APD’s existing budgets for the last 2 years contains a “line item” appropriation identified as “PD-PROFESSIONAL ACCOUNTABILITY” which is essentially a consolidation reference to all of APD’s DOJ Compliance functions. The biggest responsibilities of the Compliance Bureau is the ongoing cooperation and working with the Department of Justice (DOJ) consent decree (CASA) and its implementation of its terms and conditions. The Compliance Bureau consists of the Internal Affairs Professional Standards Division (IA), Policy and Procedure Division, Accountability and Oversight Division, Internal Affairs Force Division and the Behavioral Health and Crisis Intervention Section and includes funding for training provided by the APD Academy for constitutional policing practices mandated under the CASA.

Internal Affairs (IA) deals with investigation police misconduct cases, including excessive use of force. Crisis Intervention deals with the crisis intervention teams who deal with the mentally ill and police encounters. Policy and Procedures deals with the review and writing of standard operating procedures that must comply with the CASA reforms. Policy and Procedures deals with the review and writing of standard operating procedures.


The City’s fiscal year budgets begin each year on July 1 and end on June 31 the following year.

On July 1, 2019, the Keller Administration released the 2019- 2020 operating budget and general fund appropriations budget.
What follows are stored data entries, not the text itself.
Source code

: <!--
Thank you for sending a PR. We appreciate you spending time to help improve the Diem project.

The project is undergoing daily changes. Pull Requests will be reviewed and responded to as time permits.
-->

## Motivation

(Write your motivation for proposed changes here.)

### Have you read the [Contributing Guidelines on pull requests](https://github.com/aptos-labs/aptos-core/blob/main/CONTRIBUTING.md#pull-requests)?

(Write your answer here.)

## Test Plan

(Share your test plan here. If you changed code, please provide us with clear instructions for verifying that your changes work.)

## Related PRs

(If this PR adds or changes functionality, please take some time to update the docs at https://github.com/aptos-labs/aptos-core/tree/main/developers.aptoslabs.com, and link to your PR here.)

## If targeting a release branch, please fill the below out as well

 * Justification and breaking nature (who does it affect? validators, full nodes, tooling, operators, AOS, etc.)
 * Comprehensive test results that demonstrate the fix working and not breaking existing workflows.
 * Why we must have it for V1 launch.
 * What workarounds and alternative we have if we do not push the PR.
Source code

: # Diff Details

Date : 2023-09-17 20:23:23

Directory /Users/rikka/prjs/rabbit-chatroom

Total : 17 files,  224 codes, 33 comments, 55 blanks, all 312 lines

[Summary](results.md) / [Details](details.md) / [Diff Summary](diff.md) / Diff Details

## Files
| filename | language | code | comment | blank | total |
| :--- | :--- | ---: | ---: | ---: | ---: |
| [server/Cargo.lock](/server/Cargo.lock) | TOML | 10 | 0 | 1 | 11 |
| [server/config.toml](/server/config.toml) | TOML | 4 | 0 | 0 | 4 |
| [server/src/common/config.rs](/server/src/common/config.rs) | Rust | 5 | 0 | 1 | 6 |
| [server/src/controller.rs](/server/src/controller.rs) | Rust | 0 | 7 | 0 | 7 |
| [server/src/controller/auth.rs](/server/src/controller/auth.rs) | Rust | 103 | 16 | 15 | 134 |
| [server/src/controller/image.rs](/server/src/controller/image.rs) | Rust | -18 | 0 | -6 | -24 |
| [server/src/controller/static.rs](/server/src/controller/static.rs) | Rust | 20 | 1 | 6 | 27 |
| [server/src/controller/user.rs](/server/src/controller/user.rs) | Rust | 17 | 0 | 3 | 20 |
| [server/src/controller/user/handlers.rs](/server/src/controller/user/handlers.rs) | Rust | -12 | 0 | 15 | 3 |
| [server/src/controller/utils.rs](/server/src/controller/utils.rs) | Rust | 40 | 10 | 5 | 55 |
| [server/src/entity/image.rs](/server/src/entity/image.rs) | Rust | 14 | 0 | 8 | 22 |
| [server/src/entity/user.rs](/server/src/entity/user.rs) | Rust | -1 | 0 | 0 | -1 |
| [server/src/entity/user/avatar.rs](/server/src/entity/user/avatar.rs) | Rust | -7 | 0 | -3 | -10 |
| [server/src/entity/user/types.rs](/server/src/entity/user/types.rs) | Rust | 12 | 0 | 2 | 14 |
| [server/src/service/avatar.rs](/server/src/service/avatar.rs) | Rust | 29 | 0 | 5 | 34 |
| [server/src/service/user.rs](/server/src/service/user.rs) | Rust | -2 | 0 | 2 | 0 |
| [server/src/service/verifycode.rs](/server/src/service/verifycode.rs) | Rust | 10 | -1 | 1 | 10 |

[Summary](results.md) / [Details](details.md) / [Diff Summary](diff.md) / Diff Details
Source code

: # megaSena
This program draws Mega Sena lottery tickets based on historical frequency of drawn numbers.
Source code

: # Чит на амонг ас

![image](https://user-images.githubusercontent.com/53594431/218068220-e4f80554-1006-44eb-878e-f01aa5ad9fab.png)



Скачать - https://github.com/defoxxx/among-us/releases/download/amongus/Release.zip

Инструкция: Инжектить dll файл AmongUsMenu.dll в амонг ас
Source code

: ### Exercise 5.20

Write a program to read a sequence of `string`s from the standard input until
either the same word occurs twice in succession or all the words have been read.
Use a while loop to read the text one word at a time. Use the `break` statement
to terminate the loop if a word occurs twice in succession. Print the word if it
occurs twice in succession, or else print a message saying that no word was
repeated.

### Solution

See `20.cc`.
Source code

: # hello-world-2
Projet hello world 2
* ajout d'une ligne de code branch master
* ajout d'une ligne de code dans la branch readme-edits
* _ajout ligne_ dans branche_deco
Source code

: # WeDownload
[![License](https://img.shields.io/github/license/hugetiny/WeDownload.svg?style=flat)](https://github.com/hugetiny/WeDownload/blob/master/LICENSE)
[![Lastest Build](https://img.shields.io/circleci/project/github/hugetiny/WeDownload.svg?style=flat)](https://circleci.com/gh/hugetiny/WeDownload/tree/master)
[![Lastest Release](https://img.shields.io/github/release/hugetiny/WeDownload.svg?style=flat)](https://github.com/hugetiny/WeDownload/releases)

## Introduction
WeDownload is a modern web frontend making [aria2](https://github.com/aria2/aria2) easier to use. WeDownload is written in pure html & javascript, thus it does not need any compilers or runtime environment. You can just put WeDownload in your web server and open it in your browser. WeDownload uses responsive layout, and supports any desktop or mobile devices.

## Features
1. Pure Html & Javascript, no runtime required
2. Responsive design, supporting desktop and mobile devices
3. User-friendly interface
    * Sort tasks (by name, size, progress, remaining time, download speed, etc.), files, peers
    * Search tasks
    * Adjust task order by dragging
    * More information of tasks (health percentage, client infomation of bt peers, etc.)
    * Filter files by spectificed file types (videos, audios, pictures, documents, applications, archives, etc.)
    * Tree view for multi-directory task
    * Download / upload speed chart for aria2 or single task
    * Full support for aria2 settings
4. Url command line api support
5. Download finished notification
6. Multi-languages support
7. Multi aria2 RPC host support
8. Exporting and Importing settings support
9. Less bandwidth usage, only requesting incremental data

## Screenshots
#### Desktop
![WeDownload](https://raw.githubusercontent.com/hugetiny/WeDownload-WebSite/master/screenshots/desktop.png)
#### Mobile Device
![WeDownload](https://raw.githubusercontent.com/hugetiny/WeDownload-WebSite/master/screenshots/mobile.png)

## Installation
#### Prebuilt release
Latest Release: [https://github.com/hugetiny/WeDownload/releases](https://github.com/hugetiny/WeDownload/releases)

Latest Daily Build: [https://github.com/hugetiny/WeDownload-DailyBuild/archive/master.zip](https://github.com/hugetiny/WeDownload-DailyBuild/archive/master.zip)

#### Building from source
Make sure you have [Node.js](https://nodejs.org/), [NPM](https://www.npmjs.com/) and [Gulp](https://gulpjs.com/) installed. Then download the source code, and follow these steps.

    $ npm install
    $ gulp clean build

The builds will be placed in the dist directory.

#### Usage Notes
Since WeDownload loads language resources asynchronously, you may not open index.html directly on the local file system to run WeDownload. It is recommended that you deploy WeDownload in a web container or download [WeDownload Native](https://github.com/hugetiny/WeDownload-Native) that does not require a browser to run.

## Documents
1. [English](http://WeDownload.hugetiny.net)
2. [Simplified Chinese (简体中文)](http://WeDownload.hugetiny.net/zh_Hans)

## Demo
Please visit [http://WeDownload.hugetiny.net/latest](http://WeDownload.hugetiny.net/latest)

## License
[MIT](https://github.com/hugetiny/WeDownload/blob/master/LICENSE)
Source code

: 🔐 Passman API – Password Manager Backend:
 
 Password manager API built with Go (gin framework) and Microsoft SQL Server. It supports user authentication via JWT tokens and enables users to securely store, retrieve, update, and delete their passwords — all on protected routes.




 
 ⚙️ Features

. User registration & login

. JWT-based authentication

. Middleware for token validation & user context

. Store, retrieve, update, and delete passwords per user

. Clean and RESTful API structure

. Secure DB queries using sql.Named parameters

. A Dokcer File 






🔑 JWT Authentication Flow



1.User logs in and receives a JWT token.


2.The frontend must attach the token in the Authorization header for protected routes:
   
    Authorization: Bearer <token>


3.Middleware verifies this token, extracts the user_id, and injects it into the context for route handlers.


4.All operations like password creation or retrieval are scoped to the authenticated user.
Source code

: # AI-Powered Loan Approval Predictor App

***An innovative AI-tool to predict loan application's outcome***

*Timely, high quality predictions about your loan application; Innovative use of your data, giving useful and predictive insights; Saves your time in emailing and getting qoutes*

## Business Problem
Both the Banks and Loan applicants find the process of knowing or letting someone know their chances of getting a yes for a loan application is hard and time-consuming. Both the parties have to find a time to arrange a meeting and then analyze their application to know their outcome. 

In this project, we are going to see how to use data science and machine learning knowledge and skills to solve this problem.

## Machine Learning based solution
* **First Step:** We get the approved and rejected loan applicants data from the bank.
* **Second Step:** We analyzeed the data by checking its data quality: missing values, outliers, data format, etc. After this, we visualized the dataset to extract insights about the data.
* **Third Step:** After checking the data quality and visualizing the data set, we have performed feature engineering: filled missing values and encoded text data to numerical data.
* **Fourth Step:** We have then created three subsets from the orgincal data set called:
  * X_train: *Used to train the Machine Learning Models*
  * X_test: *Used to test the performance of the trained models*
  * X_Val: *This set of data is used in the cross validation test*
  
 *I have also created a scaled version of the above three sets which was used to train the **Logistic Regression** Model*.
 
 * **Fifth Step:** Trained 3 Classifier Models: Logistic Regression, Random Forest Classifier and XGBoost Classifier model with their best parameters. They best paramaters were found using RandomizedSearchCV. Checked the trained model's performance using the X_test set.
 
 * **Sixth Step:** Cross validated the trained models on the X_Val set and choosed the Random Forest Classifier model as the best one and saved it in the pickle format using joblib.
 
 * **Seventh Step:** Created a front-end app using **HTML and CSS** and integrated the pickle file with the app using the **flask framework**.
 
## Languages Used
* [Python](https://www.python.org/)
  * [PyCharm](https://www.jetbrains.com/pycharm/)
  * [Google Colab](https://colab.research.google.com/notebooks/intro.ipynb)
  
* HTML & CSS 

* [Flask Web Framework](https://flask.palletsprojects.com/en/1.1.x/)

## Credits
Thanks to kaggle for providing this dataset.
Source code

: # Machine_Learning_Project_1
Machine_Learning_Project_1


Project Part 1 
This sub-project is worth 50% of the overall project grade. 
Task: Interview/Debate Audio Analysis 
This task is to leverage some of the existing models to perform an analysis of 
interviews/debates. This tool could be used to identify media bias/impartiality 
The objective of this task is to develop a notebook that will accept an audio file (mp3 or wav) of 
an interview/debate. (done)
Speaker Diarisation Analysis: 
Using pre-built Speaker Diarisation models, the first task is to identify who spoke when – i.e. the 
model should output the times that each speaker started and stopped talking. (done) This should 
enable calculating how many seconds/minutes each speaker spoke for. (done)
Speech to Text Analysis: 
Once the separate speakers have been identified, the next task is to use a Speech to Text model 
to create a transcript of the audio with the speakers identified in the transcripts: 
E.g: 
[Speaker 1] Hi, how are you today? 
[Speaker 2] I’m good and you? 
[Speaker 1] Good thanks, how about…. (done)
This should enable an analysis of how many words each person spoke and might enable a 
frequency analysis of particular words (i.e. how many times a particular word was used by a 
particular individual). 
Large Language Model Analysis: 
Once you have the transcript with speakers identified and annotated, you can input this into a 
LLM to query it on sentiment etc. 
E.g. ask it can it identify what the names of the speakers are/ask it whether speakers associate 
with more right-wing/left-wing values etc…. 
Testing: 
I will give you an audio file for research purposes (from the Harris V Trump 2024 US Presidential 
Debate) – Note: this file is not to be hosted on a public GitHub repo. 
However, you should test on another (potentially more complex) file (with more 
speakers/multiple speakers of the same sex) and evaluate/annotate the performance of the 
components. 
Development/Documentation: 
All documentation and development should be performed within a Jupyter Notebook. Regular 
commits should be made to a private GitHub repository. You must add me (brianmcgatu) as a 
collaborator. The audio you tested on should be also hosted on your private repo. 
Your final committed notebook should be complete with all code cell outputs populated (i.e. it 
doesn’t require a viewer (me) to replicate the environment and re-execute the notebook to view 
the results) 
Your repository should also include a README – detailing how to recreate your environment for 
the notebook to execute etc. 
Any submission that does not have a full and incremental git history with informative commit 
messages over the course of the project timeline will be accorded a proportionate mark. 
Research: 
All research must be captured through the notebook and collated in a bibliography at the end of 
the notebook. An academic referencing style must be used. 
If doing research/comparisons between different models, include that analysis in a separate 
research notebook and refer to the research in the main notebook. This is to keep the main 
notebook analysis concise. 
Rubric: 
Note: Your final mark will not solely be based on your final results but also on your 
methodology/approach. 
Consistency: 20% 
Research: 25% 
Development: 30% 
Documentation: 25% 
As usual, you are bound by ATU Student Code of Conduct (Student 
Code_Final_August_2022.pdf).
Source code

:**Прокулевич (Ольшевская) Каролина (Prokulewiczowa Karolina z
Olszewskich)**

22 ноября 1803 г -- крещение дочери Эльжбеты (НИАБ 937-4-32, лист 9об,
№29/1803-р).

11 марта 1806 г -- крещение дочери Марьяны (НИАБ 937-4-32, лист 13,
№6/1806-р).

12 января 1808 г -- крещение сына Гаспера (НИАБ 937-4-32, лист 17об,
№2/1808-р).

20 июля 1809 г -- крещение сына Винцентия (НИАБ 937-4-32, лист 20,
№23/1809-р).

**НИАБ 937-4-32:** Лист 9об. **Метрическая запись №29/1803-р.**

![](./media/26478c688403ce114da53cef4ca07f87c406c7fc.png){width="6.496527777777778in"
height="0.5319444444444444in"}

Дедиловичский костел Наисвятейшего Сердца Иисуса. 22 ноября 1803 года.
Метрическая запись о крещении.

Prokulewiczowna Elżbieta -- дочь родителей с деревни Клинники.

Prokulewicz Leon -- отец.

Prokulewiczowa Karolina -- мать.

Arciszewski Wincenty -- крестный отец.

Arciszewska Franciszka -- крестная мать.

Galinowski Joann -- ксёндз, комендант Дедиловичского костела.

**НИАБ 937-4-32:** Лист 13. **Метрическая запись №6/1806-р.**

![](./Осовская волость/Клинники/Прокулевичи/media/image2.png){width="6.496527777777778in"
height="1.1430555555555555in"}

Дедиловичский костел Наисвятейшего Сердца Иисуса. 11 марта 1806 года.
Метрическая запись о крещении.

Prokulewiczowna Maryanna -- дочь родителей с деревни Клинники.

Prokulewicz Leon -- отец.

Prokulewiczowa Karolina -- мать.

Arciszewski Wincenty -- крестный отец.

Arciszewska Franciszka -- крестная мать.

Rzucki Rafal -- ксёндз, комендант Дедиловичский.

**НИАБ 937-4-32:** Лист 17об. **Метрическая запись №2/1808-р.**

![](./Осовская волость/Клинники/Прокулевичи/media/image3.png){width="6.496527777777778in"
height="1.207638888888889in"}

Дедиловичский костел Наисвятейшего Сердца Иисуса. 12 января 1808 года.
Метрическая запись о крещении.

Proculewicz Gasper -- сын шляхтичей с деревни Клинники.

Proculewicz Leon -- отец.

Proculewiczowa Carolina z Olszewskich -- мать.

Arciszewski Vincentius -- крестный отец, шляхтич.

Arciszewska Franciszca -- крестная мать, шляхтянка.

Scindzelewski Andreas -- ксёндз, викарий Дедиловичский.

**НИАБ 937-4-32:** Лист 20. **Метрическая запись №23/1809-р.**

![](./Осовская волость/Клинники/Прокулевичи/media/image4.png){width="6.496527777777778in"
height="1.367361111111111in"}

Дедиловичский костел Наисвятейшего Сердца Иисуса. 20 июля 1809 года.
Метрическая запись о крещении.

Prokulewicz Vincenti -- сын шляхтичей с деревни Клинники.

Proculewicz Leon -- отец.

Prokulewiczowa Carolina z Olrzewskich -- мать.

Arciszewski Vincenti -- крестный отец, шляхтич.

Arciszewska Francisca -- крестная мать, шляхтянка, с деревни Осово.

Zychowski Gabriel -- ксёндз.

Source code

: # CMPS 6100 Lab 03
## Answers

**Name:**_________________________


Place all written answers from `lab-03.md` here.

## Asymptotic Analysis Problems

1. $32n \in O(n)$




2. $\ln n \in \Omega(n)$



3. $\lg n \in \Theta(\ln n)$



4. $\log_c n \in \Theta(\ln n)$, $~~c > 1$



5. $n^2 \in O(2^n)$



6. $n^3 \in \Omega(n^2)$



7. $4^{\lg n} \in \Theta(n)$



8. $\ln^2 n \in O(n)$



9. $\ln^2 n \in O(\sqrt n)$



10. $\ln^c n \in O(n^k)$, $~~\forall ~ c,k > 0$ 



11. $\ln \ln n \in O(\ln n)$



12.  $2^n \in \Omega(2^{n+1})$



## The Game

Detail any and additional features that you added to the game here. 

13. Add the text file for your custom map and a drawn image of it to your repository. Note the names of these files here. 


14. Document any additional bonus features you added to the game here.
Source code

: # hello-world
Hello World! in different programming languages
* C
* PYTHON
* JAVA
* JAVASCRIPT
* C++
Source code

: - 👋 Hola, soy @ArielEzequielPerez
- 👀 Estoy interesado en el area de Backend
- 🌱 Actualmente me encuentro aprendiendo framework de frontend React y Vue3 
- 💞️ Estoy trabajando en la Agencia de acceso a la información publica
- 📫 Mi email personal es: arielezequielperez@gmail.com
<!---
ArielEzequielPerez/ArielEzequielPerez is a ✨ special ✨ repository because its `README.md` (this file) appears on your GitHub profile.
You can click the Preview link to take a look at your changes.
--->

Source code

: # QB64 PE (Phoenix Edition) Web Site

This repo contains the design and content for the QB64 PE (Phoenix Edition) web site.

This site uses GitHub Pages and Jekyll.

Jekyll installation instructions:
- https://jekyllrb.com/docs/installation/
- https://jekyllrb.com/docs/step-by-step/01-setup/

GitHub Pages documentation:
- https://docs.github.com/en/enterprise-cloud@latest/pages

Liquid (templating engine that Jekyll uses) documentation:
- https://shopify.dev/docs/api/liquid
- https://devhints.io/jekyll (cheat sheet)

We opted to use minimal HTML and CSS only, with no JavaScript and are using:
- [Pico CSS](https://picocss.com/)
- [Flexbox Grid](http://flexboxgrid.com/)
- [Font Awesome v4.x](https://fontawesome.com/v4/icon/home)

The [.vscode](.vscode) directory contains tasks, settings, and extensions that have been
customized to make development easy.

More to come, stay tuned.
It was a whopping $1.1 Billion for fiscal year 2019-2020. APD had an approved general fund budget of $210,057,000 million dollars, which represented an increase of $12,134,000 Million above the previous year’s budget. APD’s approved budget for 2019-2020 contains a line-item budget of $32,077,000 for “Professional Accountability” which was an increase of $11, 053,000 from the previous year. (See Albuquerque City 2020 approved budget, page 12.)

The 2019-2020 budget contained an increase of 41 full-time positions which were added intra-year FY/19 at a total cost of $1.9 million including benefits and 4 positions were created at the APD Academy to comply with the Independent Monitor and DOJ mandates. Two quality assurance auditors were converted from part-time to full-time to support the DOJ compliance efforts. A chief policy advisor position was added to provide support on policy, best practices and case law development.

The link to the City 2019-2020 city budgets is here:



On Monday, October 19, 2020, the Albuquerque City Council enacted the 2020-2021 fiscal year budget with the fiscal year budget beginning on July 1, 2020 and ending June 30, 2021. The enacted budget totals $1.1 Billion dollars for second year in a row and for that reason is considered a zero-growth budget.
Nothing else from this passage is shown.